[Data records]

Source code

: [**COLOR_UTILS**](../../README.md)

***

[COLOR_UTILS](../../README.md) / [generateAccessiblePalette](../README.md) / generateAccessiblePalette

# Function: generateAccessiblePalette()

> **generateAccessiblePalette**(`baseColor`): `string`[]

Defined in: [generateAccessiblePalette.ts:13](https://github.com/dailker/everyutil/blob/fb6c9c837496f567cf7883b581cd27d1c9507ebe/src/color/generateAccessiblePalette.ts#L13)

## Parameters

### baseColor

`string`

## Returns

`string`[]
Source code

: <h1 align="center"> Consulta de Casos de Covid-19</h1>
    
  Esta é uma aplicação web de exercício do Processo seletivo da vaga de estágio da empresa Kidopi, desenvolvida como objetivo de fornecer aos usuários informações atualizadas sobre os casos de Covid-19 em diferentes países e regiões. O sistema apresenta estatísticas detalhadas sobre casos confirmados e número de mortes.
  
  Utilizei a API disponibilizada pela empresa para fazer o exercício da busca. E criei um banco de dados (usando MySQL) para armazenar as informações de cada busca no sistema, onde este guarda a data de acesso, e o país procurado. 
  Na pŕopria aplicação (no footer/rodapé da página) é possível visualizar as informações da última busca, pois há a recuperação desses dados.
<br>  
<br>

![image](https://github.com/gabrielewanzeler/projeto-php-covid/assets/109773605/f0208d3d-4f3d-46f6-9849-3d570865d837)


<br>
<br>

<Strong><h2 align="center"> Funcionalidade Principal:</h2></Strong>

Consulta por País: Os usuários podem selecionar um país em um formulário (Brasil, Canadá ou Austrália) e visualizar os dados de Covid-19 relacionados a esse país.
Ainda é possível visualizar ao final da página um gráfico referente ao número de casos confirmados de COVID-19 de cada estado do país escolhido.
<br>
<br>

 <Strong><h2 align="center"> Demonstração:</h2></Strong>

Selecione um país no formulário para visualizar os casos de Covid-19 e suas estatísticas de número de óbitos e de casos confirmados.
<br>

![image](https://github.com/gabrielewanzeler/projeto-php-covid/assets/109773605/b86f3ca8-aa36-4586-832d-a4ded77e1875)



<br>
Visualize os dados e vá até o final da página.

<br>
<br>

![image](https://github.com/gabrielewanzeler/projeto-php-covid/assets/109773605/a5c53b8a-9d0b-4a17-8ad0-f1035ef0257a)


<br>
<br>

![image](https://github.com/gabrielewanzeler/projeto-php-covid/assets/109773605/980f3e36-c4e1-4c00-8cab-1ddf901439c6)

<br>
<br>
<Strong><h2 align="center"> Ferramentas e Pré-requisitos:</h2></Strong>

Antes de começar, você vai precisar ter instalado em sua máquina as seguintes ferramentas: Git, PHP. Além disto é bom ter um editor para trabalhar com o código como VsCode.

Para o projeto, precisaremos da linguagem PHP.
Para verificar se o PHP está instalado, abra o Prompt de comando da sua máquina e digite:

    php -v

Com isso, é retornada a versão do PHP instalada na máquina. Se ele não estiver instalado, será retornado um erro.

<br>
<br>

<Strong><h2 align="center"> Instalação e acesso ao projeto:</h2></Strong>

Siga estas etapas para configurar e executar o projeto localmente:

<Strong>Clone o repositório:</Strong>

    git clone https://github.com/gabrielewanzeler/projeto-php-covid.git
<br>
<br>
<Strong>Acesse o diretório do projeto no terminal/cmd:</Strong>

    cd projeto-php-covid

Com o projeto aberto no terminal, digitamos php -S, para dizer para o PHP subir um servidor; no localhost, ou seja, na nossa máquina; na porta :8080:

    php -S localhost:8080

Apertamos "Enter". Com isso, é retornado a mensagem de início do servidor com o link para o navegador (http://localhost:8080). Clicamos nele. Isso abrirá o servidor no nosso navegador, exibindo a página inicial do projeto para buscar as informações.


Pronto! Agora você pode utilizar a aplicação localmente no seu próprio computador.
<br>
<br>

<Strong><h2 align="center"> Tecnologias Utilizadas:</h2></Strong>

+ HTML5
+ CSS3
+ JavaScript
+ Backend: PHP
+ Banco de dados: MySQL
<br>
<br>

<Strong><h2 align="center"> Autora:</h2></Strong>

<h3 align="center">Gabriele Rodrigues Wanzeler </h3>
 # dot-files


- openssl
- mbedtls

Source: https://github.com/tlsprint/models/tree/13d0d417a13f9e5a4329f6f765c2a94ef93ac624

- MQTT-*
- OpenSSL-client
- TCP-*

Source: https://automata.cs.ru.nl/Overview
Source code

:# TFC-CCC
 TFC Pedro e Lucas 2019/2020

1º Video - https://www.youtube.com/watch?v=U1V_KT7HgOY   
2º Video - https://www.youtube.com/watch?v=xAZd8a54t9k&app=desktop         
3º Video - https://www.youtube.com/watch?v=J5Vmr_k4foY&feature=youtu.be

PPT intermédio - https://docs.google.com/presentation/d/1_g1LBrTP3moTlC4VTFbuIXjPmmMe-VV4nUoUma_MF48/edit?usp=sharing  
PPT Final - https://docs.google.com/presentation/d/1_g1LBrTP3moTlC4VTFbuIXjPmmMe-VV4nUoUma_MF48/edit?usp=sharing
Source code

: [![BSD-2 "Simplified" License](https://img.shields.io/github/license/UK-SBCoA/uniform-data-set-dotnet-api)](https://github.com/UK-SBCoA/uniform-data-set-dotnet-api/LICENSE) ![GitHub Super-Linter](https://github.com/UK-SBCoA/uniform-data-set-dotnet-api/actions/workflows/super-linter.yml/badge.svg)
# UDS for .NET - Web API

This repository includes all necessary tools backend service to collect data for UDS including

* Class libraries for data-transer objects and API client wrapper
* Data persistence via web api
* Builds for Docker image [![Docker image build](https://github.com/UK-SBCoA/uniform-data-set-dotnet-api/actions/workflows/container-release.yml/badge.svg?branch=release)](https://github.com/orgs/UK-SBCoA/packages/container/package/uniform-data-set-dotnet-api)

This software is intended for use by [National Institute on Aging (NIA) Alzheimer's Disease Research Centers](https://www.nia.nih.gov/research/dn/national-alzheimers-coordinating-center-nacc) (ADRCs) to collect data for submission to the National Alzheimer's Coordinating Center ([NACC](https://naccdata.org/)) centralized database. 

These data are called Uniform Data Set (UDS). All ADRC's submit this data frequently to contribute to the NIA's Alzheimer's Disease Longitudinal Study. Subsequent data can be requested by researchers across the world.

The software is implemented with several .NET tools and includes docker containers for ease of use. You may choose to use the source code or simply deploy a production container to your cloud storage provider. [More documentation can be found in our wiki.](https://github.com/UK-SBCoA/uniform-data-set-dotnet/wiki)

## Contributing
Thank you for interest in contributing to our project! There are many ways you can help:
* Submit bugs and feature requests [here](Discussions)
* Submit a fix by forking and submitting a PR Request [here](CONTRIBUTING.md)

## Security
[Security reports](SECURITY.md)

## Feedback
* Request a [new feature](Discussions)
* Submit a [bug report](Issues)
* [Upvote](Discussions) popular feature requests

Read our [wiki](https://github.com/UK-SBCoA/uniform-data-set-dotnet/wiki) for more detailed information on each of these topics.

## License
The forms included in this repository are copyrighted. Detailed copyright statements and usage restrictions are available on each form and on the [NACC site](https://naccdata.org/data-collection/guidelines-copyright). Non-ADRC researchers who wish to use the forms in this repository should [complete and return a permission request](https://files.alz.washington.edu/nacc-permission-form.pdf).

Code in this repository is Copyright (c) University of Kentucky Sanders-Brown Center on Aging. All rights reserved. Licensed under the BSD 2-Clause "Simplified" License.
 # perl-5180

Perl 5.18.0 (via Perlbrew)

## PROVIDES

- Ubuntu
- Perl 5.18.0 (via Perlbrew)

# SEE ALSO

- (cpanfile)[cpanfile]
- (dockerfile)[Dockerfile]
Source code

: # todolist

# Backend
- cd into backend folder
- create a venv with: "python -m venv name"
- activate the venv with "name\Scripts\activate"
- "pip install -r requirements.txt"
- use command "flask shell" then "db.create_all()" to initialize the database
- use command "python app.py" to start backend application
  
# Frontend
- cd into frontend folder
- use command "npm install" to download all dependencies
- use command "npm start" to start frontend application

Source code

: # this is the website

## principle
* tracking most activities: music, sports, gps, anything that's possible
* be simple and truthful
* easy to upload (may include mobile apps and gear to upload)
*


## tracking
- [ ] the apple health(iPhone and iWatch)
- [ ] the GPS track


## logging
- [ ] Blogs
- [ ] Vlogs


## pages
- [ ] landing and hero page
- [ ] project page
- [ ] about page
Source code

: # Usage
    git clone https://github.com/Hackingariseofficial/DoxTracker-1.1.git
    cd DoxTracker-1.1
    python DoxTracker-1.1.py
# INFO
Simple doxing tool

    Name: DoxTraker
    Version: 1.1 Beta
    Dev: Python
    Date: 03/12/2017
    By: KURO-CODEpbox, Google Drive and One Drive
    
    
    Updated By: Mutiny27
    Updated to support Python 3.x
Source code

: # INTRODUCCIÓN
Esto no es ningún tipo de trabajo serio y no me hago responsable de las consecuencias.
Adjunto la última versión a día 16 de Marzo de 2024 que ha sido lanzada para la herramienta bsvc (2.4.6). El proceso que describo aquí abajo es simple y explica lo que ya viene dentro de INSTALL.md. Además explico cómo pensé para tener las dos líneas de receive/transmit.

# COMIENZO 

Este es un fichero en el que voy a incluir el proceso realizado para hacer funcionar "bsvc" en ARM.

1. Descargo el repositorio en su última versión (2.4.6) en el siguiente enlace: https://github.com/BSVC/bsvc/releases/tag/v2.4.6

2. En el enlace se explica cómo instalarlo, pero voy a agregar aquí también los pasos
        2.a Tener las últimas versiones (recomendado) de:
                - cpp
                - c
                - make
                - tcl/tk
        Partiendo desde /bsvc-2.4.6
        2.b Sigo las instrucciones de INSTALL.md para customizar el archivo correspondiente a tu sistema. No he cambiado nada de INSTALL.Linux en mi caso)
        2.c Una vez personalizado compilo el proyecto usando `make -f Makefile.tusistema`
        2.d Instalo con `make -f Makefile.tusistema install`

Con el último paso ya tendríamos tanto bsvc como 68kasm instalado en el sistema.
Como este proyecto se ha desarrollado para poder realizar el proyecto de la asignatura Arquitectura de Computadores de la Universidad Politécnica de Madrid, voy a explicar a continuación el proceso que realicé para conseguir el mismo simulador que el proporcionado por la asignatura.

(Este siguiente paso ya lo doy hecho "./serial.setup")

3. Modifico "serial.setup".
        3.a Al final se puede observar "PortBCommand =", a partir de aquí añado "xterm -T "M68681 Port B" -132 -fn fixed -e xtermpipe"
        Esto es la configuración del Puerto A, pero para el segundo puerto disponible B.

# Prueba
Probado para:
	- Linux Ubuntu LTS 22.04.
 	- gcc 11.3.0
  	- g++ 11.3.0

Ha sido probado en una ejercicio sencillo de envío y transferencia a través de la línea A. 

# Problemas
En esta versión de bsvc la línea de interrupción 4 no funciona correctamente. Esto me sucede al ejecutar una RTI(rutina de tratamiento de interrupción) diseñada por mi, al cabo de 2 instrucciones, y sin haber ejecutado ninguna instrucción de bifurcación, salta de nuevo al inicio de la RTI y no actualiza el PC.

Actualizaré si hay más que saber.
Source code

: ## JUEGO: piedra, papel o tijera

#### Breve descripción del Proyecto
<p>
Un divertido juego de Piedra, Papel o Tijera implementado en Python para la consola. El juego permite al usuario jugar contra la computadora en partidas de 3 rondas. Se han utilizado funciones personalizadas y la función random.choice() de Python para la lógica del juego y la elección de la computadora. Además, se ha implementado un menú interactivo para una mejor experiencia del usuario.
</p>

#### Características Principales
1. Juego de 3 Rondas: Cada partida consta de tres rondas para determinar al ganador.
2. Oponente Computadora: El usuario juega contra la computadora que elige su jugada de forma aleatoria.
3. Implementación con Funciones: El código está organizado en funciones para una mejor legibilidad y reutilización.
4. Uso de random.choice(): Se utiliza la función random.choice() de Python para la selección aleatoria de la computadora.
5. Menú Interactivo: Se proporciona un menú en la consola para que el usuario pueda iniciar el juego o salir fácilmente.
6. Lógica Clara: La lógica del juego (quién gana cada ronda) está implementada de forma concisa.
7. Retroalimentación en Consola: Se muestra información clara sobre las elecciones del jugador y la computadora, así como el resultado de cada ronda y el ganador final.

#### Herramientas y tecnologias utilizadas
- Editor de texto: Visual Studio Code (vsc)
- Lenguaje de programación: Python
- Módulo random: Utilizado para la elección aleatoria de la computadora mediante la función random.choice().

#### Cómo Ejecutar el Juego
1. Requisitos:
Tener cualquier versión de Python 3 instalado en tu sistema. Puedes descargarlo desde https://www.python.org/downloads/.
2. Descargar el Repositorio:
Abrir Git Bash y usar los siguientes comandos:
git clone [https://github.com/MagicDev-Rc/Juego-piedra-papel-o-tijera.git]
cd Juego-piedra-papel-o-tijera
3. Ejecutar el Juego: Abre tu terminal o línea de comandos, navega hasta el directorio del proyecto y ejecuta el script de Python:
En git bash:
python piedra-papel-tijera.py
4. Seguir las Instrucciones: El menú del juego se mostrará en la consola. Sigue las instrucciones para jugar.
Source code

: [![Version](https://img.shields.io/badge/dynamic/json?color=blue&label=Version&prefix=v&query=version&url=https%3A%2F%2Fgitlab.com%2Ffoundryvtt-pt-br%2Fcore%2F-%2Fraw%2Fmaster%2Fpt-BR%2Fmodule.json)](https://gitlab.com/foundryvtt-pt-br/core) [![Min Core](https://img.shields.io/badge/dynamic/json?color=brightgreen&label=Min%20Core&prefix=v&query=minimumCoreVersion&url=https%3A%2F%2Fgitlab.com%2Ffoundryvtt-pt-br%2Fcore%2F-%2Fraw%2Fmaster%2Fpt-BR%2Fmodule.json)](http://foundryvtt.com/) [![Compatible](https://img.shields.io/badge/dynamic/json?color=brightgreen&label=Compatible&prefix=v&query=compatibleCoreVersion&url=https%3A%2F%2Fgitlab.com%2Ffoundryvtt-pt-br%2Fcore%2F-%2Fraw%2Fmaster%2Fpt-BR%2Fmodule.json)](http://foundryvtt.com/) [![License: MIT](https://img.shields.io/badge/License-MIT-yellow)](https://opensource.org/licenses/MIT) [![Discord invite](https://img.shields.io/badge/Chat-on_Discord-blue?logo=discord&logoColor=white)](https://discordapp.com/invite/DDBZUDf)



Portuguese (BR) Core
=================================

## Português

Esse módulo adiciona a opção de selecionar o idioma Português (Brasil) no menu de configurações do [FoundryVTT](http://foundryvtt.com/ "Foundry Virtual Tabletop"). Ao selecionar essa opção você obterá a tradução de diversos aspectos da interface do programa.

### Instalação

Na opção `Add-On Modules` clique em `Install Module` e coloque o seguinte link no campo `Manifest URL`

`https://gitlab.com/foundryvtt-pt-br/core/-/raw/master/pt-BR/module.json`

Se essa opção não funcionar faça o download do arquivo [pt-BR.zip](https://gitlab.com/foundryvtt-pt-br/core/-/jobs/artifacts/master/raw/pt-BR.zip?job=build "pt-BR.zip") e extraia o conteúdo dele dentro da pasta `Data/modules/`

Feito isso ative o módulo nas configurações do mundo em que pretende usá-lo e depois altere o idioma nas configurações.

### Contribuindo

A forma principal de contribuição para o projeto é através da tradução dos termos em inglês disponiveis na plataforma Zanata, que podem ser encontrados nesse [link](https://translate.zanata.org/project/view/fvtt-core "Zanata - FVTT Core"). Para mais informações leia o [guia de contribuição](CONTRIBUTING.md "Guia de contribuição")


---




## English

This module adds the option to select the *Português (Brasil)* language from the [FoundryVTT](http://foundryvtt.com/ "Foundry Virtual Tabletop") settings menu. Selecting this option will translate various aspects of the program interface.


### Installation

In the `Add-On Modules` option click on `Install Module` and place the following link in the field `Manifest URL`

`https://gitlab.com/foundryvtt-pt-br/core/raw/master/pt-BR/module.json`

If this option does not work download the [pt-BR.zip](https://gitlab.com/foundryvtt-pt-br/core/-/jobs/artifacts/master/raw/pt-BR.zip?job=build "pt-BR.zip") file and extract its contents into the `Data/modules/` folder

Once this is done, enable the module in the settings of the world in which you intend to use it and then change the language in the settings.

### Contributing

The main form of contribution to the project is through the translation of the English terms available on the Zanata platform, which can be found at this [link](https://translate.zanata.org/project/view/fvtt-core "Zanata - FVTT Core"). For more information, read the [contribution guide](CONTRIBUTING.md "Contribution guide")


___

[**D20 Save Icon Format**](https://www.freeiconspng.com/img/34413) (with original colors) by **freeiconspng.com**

> **PROBLEM TO WORK ON**
Exactly the lines from the one containing "If this option" through the end of the entries above must be output, and no others.

> **EXERCISE OUTPUT**
If this option does not work download the [pt-BR.zip](https://gitlab.com/foundryvtt-pt-br/core/-/jobs/artifacts/master/raw/pt-BR.zip?job=build "pt-BR.zip") file and extract its contents into the `Data/modules/` folder

Once this is done, enable the module in the settings of the world in which you intend to use it and then change the language in the settings.

### Contributing

The main form of contribution to the project is through the translation of the English terms available on the Zanata platform, which can be found at this [link](https://translate.zanata.org/project/view/fvtt-core "Zanata - FVTT Core"). For more information, read the [contribution guide](CONTRIBUTING.md "Contribution guide")


___

[**D20 Save Icon Format**](https://www.freeiconspng.com/img/34413) (with original colors) by **freeiconspng.com**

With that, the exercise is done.